#### TASK OBJECTIVE
Reply with one number, the count of lines below that contain the string "like".

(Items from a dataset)
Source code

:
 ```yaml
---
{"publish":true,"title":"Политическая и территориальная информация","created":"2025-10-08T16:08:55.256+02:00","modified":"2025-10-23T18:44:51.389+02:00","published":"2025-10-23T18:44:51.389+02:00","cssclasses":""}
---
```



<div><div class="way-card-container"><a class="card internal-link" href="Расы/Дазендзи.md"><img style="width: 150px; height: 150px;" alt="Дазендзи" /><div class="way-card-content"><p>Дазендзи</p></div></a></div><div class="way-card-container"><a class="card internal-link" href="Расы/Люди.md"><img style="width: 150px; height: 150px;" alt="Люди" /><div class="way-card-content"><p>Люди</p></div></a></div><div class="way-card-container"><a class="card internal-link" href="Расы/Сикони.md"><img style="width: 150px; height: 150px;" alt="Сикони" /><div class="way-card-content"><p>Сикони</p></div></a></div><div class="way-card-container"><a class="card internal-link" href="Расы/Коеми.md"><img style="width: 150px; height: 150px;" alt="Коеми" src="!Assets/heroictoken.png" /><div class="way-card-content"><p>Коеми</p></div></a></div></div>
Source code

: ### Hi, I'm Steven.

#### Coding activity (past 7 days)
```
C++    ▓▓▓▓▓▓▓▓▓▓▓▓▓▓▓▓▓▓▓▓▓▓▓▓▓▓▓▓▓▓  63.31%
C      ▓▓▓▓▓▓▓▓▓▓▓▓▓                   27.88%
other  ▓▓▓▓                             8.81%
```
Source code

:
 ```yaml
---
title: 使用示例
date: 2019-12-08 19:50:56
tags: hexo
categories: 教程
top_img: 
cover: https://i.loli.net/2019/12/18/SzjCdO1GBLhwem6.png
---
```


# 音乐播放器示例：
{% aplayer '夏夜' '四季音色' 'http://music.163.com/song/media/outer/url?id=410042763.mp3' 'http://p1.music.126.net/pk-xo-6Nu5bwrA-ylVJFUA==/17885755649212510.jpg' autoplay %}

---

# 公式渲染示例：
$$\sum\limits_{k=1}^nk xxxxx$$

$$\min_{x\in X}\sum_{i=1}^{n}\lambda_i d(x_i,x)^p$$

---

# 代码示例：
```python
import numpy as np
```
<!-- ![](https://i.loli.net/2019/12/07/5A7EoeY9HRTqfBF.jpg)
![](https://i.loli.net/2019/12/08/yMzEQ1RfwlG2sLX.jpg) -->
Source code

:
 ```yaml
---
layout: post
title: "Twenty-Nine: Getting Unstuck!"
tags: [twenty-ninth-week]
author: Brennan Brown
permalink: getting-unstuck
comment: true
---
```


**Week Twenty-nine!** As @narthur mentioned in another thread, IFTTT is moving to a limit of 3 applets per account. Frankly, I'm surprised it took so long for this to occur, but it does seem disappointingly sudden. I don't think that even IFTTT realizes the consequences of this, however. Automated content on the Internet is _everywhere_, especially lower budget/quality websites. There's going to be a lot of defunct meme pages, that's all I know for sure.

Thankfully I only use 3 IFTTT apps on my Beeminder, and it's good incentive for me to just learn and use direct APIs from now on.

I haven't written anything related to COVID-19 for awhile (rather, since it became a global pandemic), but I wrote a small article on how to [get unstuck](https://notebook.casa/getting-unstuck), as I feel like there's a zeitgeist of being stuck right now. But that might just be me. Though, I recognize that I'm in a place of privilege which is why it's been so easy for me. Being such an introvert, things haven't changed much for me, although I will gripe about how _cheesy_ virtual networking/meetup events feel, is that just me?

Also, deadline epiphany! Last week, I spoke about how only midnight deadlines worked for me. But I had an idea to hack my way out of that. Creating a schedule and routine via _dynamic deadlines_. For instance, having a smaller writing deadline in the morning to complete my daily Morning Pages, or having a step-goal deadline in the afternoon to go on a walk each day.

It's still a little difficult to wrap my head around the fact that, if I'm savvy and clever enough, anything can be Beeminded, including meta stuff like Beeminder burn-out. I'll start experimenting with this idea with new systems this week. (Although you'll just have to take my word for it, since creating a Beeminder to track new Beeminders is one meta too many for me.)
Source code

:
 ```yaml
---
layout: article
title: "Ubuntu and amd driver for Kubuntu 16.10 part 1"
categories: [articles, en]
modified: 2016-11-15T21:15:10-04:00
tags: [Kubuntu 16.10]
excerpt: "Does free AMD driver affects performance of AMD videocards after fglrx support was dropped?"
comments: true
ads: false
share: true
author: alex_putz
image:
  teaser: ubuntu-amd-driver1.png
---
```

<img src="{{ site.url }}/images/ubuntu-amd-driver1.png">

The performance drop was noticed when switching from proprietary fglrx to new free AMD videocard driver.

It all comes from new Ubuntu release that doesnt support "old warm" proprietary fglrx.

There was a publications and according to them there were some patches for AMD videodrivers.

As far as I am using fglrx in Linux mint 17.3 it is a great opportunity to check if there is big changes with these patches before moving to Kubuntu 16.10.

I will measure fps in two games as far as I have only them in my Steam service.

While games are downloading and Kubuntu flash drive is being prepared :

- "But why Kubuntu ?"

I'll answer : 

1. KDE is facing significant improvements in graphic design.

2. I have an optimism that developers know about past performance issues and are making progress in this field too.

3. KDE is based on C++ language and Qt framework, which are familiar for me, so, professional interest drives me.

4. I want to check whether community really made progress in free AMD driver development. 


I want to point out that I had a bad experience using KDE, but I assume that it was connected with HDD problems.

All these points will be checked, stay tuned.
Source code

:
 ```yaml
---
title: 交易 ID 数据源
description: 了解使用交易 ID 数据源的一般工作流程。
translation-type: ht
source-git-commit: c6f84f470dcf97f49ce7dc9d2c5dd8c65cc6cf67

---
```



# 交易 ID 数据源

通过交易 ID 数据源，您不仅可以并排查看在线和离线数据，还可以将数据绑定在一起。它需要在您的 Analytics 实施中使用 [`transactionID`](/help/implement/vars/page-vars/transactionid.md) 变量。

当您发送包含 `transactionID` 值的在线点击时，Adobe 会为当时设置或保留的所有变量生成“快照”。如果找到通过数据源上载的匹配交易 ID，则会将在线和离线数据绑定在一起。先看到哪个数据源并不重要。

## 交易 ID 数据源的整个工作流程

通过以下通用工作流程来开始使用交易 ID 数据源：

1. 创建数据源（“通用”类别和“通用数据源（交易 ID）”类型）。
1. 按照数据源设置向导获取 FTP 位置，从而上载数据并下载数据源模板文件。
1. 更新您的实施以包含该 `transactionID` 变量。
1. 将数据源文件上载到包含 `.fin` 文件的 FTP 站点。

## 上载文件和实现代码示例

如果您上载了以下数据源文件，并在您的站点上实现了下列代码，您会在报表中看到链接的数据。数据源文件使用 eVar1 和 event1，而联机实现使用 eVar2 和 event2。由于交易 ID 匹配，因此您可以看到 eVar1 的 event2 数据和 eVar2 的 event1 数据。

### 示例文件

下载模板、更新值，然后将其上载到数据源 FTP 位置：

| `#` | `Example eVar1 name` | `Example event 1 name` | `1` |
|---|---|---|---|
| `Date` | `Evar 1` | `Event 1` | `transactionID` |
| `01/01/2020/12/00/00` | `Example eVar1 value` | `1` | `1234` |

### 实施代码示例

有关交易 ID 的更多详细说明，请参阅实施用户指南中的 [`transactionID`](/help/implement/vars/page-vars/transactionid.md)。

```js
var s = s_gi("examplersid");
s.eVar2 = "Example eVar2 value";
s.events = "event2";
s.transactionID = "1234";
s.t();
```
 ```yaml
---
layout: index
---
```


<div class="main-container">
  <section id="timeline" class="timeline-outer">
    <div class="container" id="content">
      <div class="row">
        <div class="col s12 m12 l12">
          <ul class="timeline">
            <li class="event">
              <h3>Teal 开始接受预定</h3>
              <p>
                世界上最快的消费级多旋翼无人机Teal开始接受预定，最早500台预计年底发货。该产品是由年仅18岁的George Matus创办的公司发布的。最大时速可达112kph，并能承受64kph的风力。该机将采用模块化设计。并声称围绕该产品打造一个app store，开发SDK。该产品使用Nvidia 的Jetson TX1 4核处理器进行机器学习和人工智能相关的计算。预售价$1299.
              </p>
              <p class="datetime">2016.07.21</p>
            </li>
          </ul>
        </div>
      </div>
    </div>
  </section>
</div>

#### RESPONSE TO THIS EXERCISE
2